The claimant Note Trustee and Issuer Security Trustee (the Trustee) sought the Court's assistance interpreting a servicing agreement (in the context of a mid-2007 commercial mortgage-backed securitisation (CMBS) transaction) because of a rating agency's policy change (since October 2012, Fitch has refused to confirm that the appointment of a special servicer would not cause the downgrade of notes). The Trustee's interpretation that Fitch's confirmation was required prior to the replacement of a special servicer, despite not necessarily being the most "sensible" result, was upheld (Deutsche Trustee Co Ltd v Cheyne Capital (Management) UK (LLP) [2015] EWHC 2282 (Ch), 31 July 2015 upheld on appeal [2016] EWCA Civ 743).

The transaction followed a broadly standard CMBS transaction structure. The issuer was a special purpose vehicle only, with ongoing loan management outsourced to a third party service provider pursuant to a loan servicing agreement (the Issuer Servicing Agreement). Post-default, responsibility for active management of the defaulting loan(s) passed to a specialist recovery service (the Issuer Special Servicer).
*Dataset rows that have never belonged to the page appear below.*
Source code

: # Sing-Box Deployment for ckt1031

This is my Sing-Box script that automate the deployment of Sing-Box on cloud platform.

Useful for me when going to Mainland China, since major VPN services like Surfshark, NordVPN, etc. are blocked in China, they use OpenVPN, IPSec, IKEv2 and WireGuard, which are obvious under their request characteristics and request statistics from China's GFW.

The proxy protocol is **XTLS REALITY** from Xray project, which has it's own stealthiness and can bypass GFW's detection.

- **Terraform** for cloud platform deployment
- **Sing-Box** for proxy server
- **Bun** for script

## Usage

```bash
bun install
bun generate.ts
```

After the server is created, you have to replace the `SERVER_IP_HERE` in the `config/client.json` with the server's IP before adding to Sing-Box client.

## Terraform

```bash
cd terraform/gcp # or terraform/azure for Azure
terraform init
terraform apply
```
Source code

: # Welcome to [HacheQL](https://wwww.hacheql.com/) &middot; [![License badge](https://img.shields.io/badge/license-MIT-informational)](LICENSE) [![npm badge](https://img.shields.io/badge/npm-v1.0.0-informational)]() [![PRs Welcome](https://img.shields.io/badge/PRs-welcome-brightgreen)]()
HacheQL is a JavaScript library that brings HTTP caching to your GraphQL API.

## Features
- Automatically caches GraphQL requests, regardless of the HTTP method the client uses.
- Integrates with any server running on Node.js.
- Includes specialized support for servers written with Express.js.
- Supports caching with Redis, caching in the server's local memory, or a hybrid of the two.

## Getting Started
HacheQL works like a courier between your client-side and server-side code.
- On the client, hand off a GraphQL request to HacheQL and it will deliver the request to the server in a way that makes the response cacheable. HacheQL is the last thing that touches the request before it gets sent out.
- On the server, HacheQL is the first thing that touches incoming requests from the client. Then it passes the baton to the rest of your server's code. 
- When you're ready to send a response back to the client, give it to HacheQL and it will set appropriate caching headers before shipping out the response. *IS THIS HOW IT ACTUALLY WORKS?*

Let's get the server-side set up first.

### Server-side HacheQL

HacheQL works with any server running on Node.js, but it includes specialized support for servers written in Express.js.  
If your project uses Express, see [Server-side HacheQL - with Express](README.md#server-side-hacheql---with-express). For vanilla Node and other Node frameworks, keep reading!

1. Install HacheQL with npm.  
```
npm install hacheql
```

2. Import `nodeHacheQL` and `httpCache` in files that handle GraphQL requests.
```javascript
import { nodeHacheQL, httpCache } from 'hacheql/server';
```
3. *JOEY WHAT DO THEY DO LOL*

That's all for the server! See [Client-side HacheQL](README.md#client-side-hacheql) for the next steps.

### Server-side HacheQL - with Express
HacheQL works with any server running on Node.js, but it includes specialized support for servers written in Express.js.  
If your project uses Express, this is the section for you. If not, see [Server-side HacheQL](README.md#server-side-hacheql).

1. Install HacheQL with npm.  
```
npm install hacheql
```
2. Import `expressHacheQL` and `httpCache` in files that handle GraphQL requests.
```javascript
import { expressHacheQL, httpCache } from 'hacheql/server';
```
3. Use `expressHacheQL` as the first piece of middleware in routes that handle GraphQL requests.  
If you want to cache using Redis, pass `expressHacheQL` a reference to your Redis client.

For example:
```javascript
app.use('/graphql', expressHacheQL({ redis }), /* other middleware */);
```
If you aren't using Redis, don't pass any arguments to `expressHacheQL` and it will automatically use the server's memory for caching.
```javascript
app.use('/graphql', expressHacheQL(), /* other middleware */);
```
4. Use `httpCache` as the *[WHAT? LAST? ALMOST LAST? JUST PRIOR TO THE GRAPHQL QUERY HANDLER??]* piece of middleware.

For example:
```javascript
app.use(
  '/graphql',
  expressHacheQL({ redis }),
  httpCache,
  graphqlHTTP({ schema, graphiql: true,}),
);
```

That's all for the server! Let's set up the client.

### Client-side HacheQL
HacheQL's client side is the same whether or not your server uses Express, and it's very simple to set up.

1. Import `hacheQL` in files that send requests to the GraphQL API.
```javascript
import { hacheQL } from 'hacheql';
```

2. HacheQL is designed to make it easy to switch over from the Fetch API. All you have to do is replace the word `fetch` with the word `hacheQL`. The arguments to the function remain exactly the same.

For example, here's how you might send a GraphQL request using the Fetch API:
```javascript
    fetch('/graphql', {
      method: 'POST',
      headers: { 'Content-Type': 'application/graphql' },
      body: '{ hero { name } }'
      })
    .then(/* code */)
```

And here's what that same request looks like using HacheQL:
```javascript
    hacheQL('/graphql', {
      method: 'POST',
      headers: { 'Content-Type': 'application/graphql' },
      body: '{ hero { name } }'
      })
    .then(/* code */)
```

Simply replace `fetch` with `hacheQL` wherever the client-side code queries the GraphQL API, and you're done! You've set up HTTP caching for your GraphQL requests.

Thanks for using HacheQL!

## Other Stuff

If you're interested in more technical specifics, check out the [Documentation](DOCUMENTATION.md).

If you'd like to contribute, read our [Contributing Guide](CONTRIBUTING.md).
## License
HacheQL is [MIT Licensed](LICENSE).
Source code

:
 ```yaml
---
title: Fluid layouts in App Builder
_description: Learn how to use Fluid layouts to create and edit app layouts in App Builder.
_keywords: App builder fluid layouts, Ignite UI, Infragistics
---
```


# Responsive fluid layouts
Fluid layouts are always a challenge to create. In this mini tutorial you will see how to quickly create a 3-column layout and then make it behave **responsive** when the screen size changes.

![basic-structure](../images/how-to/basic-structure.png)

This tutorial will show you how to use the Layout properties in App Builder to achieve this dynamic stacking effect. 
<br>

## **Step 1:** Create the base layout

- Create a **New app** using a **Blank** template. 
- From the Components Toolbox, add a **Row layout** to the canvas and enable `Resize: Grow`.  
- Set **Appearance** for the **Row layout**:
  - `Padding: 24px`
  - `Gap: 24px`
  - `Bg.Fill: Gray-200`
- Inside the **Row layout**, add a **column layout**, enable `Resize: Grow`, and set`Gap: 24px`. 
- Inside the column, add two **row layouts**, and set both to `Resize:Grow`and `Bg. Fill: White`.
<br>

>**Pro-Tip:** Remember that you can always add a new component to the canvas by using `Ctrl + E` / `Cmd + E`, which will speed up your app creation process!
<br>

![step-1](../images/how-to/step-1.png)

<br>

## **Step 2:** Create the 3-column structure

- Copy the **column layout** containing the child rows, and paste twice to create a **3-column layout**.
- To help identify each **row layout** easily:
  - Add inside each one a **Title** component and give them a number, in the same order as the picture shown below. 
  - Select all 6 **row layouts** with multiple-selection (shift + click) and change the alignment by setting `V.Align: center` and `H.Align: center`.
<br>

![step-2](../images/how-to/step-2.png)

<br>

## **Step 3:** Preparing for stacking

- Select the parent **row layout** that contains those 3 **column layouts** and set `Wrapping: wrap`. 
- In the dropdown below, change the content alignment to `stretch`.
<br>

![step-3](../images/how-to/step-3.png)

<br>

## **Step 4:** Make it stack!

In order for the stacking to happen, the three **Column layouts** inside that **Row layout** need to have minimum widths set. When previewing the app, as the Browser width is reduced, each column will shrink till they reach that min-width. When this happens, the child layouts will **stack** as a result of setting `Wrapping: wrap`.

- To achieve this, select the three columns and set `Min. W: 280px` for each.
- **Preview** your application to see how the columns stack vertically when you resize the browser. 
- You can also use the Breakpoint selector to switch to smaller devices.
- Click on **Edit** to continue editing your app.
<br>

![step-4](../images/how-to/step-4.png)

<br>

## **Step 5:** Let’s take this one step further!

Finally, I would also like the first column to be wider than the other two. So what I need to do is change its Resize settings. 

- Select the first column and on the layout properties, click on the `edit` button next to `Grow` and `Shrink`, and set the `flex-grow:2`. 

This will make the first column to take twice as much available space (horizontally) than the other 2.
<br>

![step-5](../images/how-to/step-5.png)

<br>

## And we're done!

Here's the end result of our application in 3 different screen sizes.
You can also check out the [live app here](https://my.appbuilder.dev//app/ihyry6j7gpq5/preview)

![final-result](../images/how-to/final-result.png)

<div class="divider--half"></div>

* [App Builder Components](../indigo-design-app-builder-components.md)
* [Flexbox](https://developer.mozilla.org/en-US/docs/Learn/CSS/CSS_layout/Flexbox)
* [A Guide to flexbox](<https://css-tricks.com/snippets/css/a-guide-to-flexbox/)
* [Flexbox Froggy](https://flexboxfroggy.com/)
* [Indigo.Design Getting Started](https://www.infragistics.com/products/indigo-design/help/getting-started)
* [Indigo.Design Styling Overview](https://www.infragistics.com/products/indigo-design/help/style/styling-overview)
Materially, for the purpose of this case, the notes were issued in ten classes. One or more of three rating agencies rated each class of notes: Moody's, S&P and Fitch (the Rating Agencies).

The holders of the most junior ranking class of notes with at least 25% of its original principal amount outstanding, the Class G noteholders (as the Controlling Class), were entitled to appoint a noteholder representative (as the Operating Adviser).
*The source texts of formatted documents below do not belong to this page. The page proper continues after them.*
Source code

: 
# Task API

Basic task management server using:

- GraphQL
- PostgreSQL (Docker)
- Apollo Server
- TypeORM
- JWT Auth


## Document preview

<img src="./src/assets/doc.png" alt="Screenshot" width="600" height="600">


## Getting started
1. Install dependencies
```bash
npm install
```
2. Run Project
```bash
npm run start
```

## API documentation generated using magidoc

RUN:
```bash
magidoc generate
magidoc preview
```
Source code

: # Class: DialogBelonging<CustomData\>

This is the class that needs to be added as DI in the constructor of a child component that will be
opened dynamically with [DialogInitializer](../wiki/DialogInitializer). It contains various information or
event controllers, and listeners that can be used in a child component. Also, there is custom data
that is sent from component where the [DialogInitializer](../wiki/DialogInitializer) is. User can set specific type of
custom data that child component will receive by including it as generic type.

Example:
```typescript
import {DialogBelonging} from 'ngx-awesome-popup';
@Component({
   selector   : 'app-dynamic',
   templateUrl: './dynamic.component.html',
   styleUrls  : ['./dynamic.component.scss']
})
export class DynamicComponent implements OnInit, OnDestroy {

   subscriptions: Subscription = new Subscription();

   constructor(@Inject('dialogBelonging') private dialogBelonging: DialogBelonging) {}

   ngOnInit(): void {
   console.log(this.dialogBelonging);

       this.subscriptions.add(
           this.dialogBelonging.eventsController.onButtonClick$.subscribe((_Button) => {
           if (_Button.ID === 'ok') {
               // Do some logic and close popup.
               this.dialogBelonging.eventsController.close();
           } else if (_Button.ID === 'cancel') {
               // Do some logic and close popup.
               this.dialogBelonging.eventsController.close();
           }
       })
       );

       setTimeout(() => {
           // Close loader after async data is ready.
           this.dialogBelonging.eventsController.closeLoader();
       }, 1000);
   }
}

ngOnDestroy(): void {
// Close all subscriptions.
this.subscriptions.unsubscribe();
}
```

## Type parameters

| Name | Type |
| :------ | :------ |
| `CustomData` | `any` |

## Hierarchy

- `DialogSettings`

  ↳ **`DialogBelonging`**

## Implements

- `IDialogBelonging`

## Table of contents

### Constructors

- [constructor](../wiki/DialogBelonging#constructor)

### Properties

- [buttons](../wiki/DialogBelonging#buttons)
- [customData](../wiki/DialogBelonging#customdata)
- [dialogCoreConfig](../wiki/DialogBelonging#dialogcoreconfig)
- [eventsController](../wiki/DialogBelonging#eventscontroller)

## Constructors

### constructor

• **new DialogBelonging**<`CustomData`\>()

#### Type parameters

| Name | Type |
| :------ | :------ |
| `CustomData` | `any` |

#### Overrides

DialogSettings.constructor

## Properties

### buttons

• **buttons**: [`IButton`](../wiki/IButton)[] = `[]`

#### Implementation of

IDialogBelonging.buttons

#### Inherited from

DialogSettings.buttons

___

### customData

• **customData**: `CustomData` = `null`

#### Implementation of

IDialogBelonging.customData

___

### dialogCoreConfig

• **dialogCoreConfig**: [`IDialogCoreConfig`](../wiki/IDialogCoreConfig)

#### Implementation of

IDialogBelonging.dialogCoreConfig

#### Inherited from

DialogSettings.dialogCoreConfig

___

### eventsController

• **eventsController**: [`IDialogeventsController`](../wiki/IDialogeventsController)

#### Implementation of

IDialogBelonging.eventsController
The Operating Adviser had certain rights, including in particular to replace the Issuer Special Servicer. However, such replacement could only take effect if each of the Rating Agencies was informed of the identity of the successor Issuer Special Servicer and, materially, "the Rating Agencies … confirmed to the [Trustee] that the appointment of the successor … Issuer Special Servicer will not result in an Adverse Rating Event, unless each class of Noteholders have approved the successor … Issuer Special Servicer… by Extraordinary Resolution". An "Adverse Rating Event" includes any downgrade, qualification, or withdrawal of the current rating by any of the three Rating Agencies.
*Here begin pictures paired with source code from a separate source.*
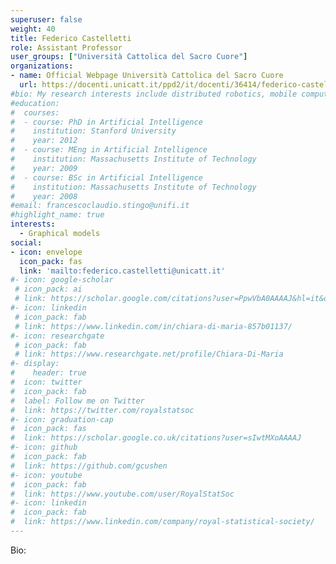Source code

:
 ```yaml
---
superuser: false
weight: 40
title: Federico Castelletti
role: Assistant Professor
user_groups: ["Università Cattolica del Sacro Cuore"]
organizations:
- name: Official Webpage Università Cattolica del Sacro Cuore
  url: https://docenti.unicatt.it/ppd2/it/docenti/36414/federico-castelletti/profilo
#bio: My research interests include distributed robotics, mobile computing and programmable matter.
#education:
#  courses:
#  - course: PhD in Artificial Intelligence
#    institution: Stanford University
#    year: 2012
#  - course: MEng in Artificial Intelligence
#    institution: Massachusetts Institute of Technology
#    year: 2009
#  - course: BSc in Artificial Intelligence
#    institution: Massachusetts Institute of Technology
#    year: 2008
#email: francescoclaudio.stingo@unifi.it
#highlight_name: true
interests:
  - Graphical models
social:
- icon: envelope
  icon_pack: fas
  link: 'mailto:federico.castelletti@unicatt.it'
#- icon: google-scholar
 # icon_pack: ai
 # link: https://scholar.google.com/citations?user=PpwVbA0AAAAJ&hl=it&oi=ao
#- icon: linkedin
 # icon_pack: fab
 # link: https://www.linkedin.com/in/chiara-di-maria-857b01137/
#- icon: researchgate
 # icon_pack: fab
 # link: https://www.researchgate.net/profile/Chiara-Di-Maria
#- display:
#    header: true
#  icon: twitter
#  icon_pack: fab
#  label: Follow me on Twitter
#  link: https://twitter.com/royalstatsoc
#- icon: graduation-cap
#  icon_pack: fas
#  link: https://scholar.google.co.uk/citations?user=sIwtMXoAAAAJ
#- icon: github
#  icon_pack: fab
#  link: https://github.com/gcushen
#- icon: youtube
#  icon_pack: fab
#  link: https://www.youtube.com/user/RoyalStatSoc
#- icon: linkedin
#  icon_pack: fab
#  link: https://www.linkedin.com/company/royal-statistical-society/
---
```


Bio:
On 10 December 2012, Fitch announced that, as a matter of policy, it would no longer provide such rating confirmations for EMEA CMBS transactions. As such, when Cheyne (in its capacity as Operating Adviser) sought to replace the Issuer Special Servicer, it was unable to obtain the confirmation sought from Fitch. Cheyne contended that the confirmation clause should be interpreted as only requiring confirmations from such Rating Agencies willing in principle to give such confirmations. The Trustee contended that the clause required confirmation from all Rating Agencies, and that absent all three confirmations, the Issuer Special Servicer could not be replaced.

Decision

Arnold J noted that the right to replace the Issuer Special Servicer was a valuable one as it enabled the noteholders to take steps to enhance their recovery. However there was an inherent potential for conflict of interest and preferences (in terms of the identity of the replacement Issuer Special Servicer) between the different noteholder classes, in light of the waterfall priority in recovery.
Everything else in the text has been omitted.